At each location, best projects will be awarded these prizes:


  • Best In Innovation, $1,000
  • Best in Potential, $1,000
  • Best in Insight, $1,000

One of the 6 winning projects will also receive a prize for Best Overall Project, $1,000


Judges

Columbia:

  • Emily Bell, Director, Tow Center for Digital Journalism, Columbia University
  • Matt Boggie,  Director of Technology Strategy, R&D, The New York Times
  • Sheila Coronel, Director, Toni Stabile Center for Investigative Journalism, Columbia University
  • Jake Hofman, Researcher, Microsoft Research
  • Michael Young, Chief Technology Officer, News.me

Stanford:

  • Jim Bettinger, Director, John S. Knight Fellowships, Stanford University
  • Justin Ferrell, Director of Fellowships, Hasso Plattner Institute of Design, Stanford University
  • Bernd Girod, Senior Associate Dean, School of Engineering, and Director, Brown Institute for Media Innovation, Stanford University
  • Bill Guttentag, Lecturer, Organizational Behavior, Stanford Graduate School of Business
  • William McNulty, Director of Maps, National Geographic Magazine, Washington, D.C.
  • Balasubramanian Narasimhan, Senior Research Scientist, Department of Statistics, Stanford University


Priorities

You are foregoing a weekend of leisure to work hard and contribute your expertise to a civic cause.
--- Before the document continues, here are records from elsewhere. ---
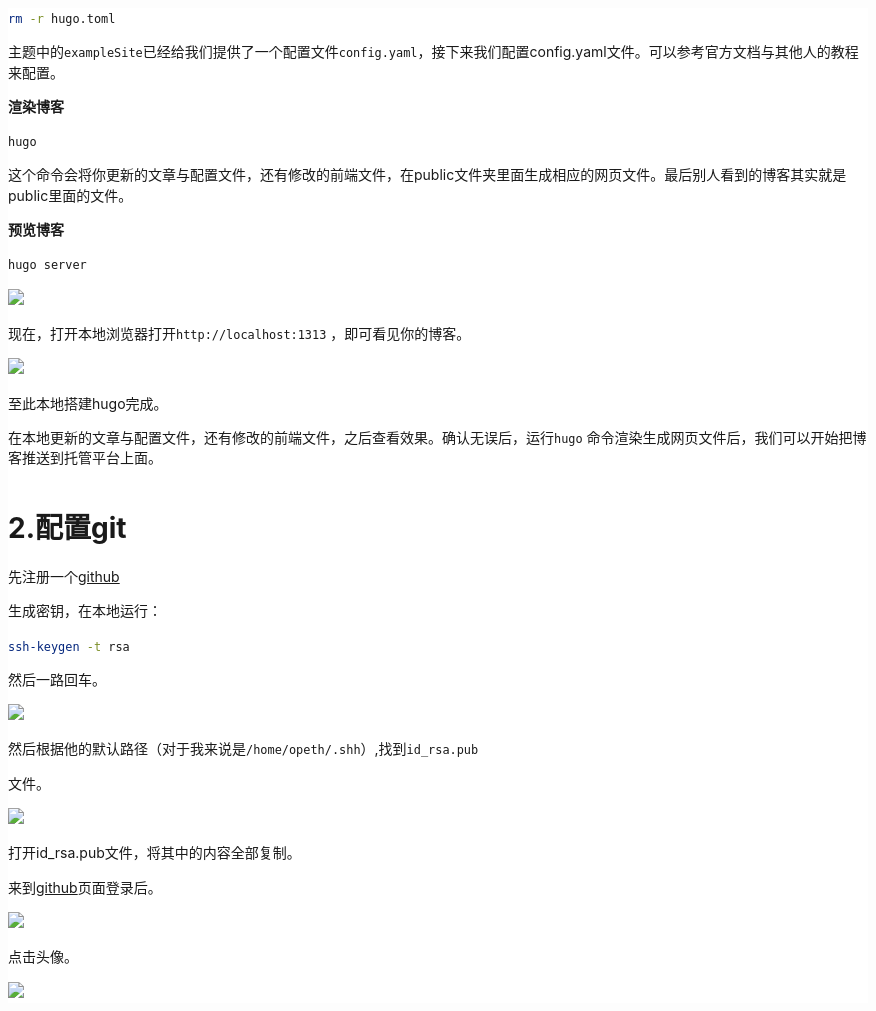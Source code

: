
 ```bash
rm -r hugo.toml
```

主题中的`exampleSite`已经给我们提供了一个配置文件`config.yaml`，接下来我们配置config.yaml文件。可以参考官方文档与其他人的教程来配置。

**渲染博客**

```bash
hugo
```

这个命令会将你更新的文章与配置文件，还有修改的前端文件，在public文件夹里面生成相应的网页文件。最后别人看到的博客其实就是public里面的文件。

**预览博客**

```bash
hugo server
```

![](https://img.0pt.icu/learn/build-hugo/1.png)

现在，打开本地浏览器打开`http://localhost:1313` ，即可看见你的博客。

![](https://img.0pt.icu/learn/build-hugo/2.png)

至此本地搭建hugo完成。

在本地更新的文章与配置文件，还有修改的前端文件，之后查看效果。确认无误后，运行`hugo` 命令渲染生成网页文件后，我们可以开始把博客推送到托管平台上面。

# 2.配置git

先注册一个[github](https://github.com)

生成密钥，在本地运行：

```bash
ssh-keygen -t rsa
```

然后一路回车。

![](https://img.0pt.icu/learn/build-hugo/5.png)

然后根据他的默认路径（对于我来说是`/home/opeth/.shh`）,找到`id_rsa.pub`

文件。

![](https://img.0pt.icu/learn/build-hugo/6.png)

打开id_rsa.pub文件，将其中的内容全部复制。

来到[github](https://github.com/)页面登录后。

![](https://img.0pt.icu/learn/build-hugo/7.png)

点击头像。

![](https://img.0pt.icu/learn/build-hugo/8.png)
We want to see the value of your work extend well beyond this weekend. This can be accomplished if resulting projects offer the following:

  • Interactivity. Allowing users to explore the data as they would like instead of presenting them with static graphics. 

  • Easy updates. Projects whose underlying datasets are easy to update as new information becomes available. 

  • User-friendliness. Interactive features that are intuitive to use. Analysis that is written in a language that is accessible to non-experts. 

It is wonderful to share your code and data and we would love it if you open-source it. Please upload your code to a repository such as GitHub or SourceForge where others can build on you work.

Generally, we would love to see a lot of great code that is focused on the needs of journalists, nonprofits and social scientists and which can be shared, forked and maybe even launched.


Criteria

Best in Innovation - How innovative is your work? We would love to see the use of sophisticated algorithms for NLP, network analysis, machine learning and so on. At the same time, a novel method that uses common tools such as spreadsheets will also be valued. As will be a new approach to analysis. 

Best in Potential - Even if your prototype is not finished, its potential moving forward is important.

Best in Insight - We will look at the impact of your discovery, complexity of the analysis, and the scope of your finding.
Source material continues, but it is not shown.